On July 22, 2021, the TAR Lazio dismissed in full the applications filed by Coopservice s.coop.p.a. (“Coopservice”), Allsystem s.p.a. (“Allsystem”), Istituti di Vigilanza Riuniti s.p.a. (“IVRI”) and its parent company Biks Group s.p.a. (“Biks”), Italpol Vigilanza s.r.l. (“Italpol”) and its parent company MC Holding s.r.l. (“MC Holding”), as well as Sicuritalia s.p.a. (“Sicuritalia”) and its parent company Lomafin SGH s.p.a. (“Lomafin”; collectively, the “Parties”) for annulment of the 2019 decision adopted by the ICA in Case I821 (the “Decision”).[1] In the Decision the ICA: (i) found that the Parties participated in a cartel affecting the outcome of several open tender procedures for the provision of private security services, launched by certain contracting authorities located in the regions of Lombardy, Emilia Romagna and Lazio between 2013 and 2017; (ii) ordered the Parties not to engage in similar conduct in the future; and (iii) fined the Parties more than €30 million overall.[2]

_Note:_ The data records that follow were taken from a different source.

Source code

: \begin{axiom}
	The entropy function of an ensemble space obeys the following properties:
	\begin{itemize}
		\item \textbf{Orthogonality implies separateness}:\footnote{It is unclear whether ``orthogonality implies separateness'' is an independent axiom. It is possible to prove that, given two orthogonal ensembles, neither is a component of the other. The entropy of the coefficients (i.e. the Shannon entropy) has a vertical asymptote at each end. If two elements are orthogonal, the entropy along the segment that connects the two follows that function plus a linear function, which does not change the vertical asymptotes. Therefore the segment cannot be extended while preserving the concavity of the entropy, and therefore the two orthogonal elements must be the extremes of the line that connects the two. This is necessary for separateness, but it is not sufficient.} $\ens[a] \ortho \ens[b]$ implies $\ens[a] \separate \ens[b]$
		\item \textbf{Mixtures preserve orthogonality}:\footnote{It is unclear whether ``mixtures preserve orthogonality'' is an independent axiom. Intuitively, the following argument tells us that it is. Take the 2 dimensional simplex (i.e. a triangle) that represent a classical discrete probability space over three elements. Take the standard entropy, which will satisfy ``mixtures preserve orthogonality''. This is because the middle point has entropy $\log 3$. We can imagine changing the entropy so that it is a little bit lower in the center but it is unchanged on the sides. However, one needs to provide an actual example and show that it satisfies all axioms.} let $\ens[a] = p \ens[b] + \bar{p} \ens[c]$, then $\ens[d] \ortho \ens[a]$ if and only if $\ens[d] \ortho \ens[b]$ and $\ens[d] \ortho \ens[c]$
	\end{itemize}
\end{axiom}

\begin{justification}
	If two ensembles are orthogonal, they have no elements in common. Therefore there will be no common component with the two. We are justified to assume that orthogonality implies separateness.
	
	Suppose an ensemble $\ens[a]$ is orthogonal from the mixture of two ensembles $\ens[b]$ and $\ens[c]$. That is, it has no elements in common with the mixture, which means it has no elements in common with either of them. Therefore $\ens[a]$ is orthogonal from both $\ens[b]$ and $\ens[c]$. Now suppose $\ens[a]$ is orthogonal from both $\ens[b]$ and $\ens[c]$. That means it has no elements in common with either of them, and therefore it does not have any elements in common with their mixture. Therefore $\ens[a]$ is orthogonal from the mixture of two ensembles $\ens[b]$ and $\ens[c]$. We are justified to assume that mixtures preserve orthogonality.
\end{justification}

The Decision was the outcome of proceedings initiated in February 2018 following the ICA’s receipt of several complaints of alleged bid- rigging. The scope of the investigation was subsequently extended to include alleged coordination in additional tenders for the award of security services to public and private entities,[3] and a “compensation scheme” whereby the Parties allegedly put in place a system of regular mutual assignments of services to regulate their relationships.[4]

In the ICA’s view, the alleged cartel affected approximately 23% of the main tenders in which the Parties participated between 2013 and 2017 in Lombardy, Emilia Romagna and Lazio, where their activities tended to overlap. As found in the Decision, the contested practices constituted a restriction by object under Article 101 TFEU, comprising a single, complex and continuous anticompetitive scheme aimed at sharing lots among the participants and allowing them to retain their historical market shares.

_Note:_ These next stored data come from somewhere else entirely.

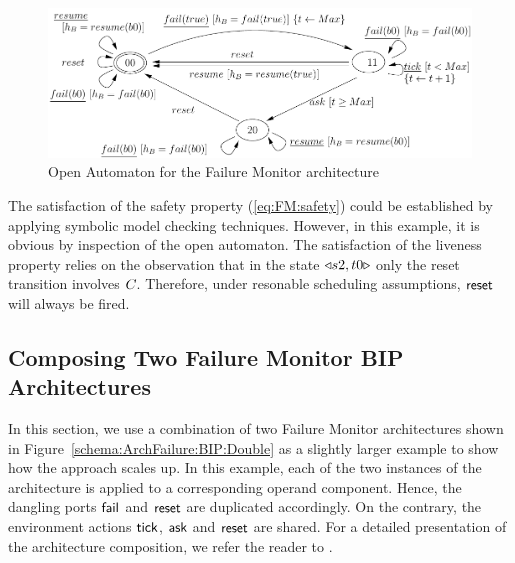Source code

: \documentclass[smallcondensed]{svjour3}
\newcommand{\OTvar}{\texttt}
\newcommand{\ie}[1][\ ]{i.e.#1}
\begin{document}
\begin{figure}[t]
  \centerline{\includegraphics[width=12cm]{ActaXFIG/FailureTimerOA-v2-2}}
  \caption{Open Automaton for the Failure Monitor architecture}
  \label{schema:resultOA1}
\end{figure}

%

The satisfaction of the safety property (\ref{eq:FM:safety}) could be
established by applying symbolic model checking techniques.  However,
in this example, it is obvious by inspection of the open automaton.
The satisfaction of the liveness property relies on the observation
that in the state $\triangleleft{s2,t0}\triangleright$ only the reset transition involves
$C_{}$.  Therefore, under resonable scheduling assumptions,
$\mathsf{reset}$ will always be fired.

\subsection{Composing Two Failure Monitor BIP Architectures}
\label{section:use-case:Double}

In this section, we use a combination of two Failure Monitor
architectures shown in Figure~\ref{schema:ArchFailure:BIP:Double}
as a slightly larger example to show how the approach scales up.  In
this example, each of the two instances of the architecture is applied
to a corresponding operand component.  Hence, the dangling ports
$\mathsf{fail}_{}$ and $\mathsf{reset}$ are duplicated accordingly.  On the
contrary, the environment actions $\mathsf{tick}$, $\mathsf{ask}$ and
$\mathsf{reset}$ are shared.  For a detailed presentation of the
architecture composition, we refer the reader to
\cite{AttieBBJS16-architectures-faoc}.
\end{document}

In the judicial review proceedings before the TAR Lazio, the Court fully upheld the ICA’s findings, confirming that the Parties had entered into a series of anticompetitive agreements aimed at coordinating their participation in some tenders, which were particularly important in terms of value and geographical scope, in areas where the Parties were historically active. The Parties had done so by using in an anticompetitive manner tools that would have otherwise been fully legitimate, such as a temporary consortium of undertakings, and recourse to subcontracting.[5]

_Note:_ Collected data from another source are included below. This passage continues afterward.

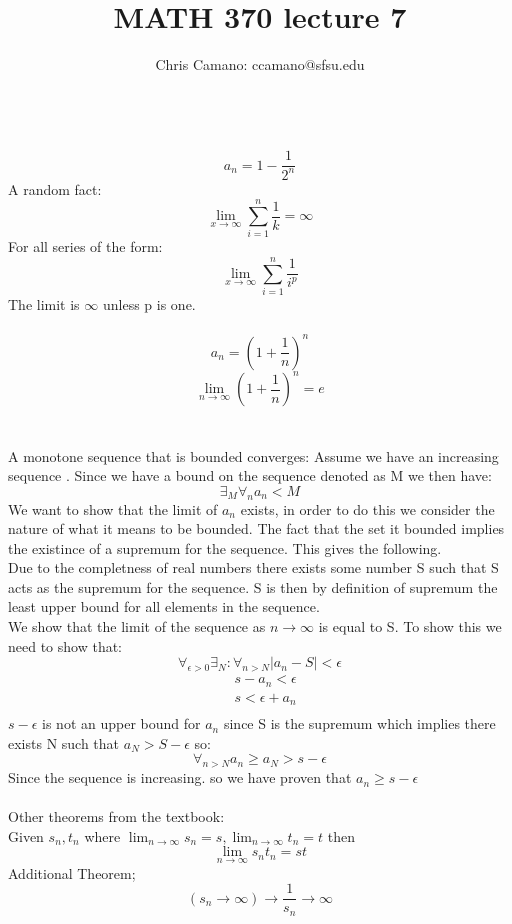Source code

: \documentclass[11pt]{article}
\author{Chris Camano: ccamano@sfsu.edu}
\title{MATH 370  lecture 7 }
\date
\theoremstyle{definition}  %
\newcommand{\xlim}{\lim_{x\rightarrow\infty}}
\begin{document}
\maketitle
   \\
  \[
    a_n=1-\frac{1}{2^n}
  \]
A random fact:
\[
  \xlim \sum_{i=1}^n\frac{1}{k}=\infty
\]
For all series of the form:
\[
  \xlim \sum_{i=1}^n\frac{1}{i^p}
\]
The limit is $\infty$ unless p is one. \\\\

$$a_n=(1+\frac{1}{n})^n$$
\newcommand{\nlim}{\lim_{n\rightarrow \infty}}
\[
  \nlim (1+\frac{1}{n})^n=e
\]\\\\

\theorem
A monotone sequence that is bounded converges: Assume we have an increasing sequence . Since we have a bound on the sequence denoted as M we then have:
\[
  \exists_M \forall_n a_n< M
\]
We want to show that the limit of $a_n$ exists, in order to do this we consider the nature of what it means to be bounded. The fact that the set it bounded implies the existince of a supremum for the sequence. This gives the following. \\
Due to the completness of real numbers there exists some number S such that S acts as the supremum for the sequence. S is then by definition of supremum the least upper bound for all elements in the sequence. \\
We show that the limit of the sequence as $n\rightarrow \infty$ is equal to S. To show this we need to show that:
\[
  \forall_{\epsilon >0}\exists_N:\forall_{n>N}|a_n-S|<\epsilon
\]
\begin{align*}
  &s-a_n<\epsilon\\
  &s<\epsilon+a_n\\
\end{align*}
$s-\epsilon$ is not an
upper bound for $a_n$ since S is the supremum which implies there exists N such that $a_N> S-\epsilon$ so:
\[
  \forall_{n>N}a_n\geq a_N >s-\epsilon
\]
Since the sequence is increasing. so we have proven that $a_n\geq s-\epsilon$\\\\
Other theorems from the textbook:
\\
Given $s_n,t_n$ where $\nlim s_n=s,\nlim t_n=t$ then
\[
  \nlim s_nt_n=st
\]
Additional Theorem;
\[
  (s_n\rightarrow \infty) \rightarrow \frac{1}{s_n}\rightarrow \infty
\]
\end{document}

In support of its ruling, the TAR Lazio referred to the case law under which anticompetitive conduct repeated by different undertakings over a certain period of time, comprising in part agreements and in part concerted practices, can amount to a single cartel. Consequently, a participant can be held liable for all actions of a cartel, even if it does not personally take part in all of them, once it has consented to the objective of the anticompetitive conduct itself.[6] In the TAR Lazio’s view, even cartel members whose participation is limited (because they do not take part in all aspects of the anticompetitive conduct or they play a minor role in it), ultimately contribute to the overall infringement. In such a case, in order to establish the liability of a company that claims not to have participated in a cartel or to have played only a limited role, it is necessary to demonstrate both that it intended to contribute to the common objectives pursued by all participants and that it was aware of the planned conduct or was at least able to foresee it.[7]

The TAR Lazio found that the Decision fully addressed these issues, taking into account the dense network of interwoven and bilateral relationships in place between the Parties, which amply demonstrated that they were all aware of the objective of preserving their market positions and thus restrict competition.

The TAR Lazio also found that there was no reasonable justification, economic or otherwise, for the Parties’ coordination, and that the ICA’s calculation of the fines imposed on them had been correct.


[1]              See TAR Lazio Judgments Nos. 8810, 8815, 8816, 8817 and 8825 of July 22, 2021.

[2]              See ICA Decision No. 27993 of November 12, 2019, Case I821, Affidamenti vari di servizi di vigilanza privata. For a report of this decision, please see Cleary Gottlieb, Italian Competition Law Newsletter, December 2019.

[3]              Such as Azienda Regionale Centrale Acquisti S.p.A., Trenord S.r.l., Expo 2015 S.p.A., Intercent-ER, and ATAC S.p.A.

[4]              See ICA Decision No. 27192 of May 29, 2018.

[5]              The TAR Lazio upheld the ICA’s findings that, in some cases, the Parties participated in the tender with fictitious temporary consortia of undertakings, which concealed a geographical sharing of the lots; in other cases, before the tender, the Parties entered into opt-out agreements in which certain undertakings committed not to compete in exchange for the assignment of subcontracting quotas. In addition, the Parties regulated their relationships on a bilateral basis through the mutual assignment of security services, both in private and public tenders. Finally, in other cases, the agreement resulted in all the Parties refraining from participating in the tenders, again in the pursuit of the same common purpose of eliminating competition between them.

[6]              See ECJ, C-49/92 P, Commission v Anic partecipazioni.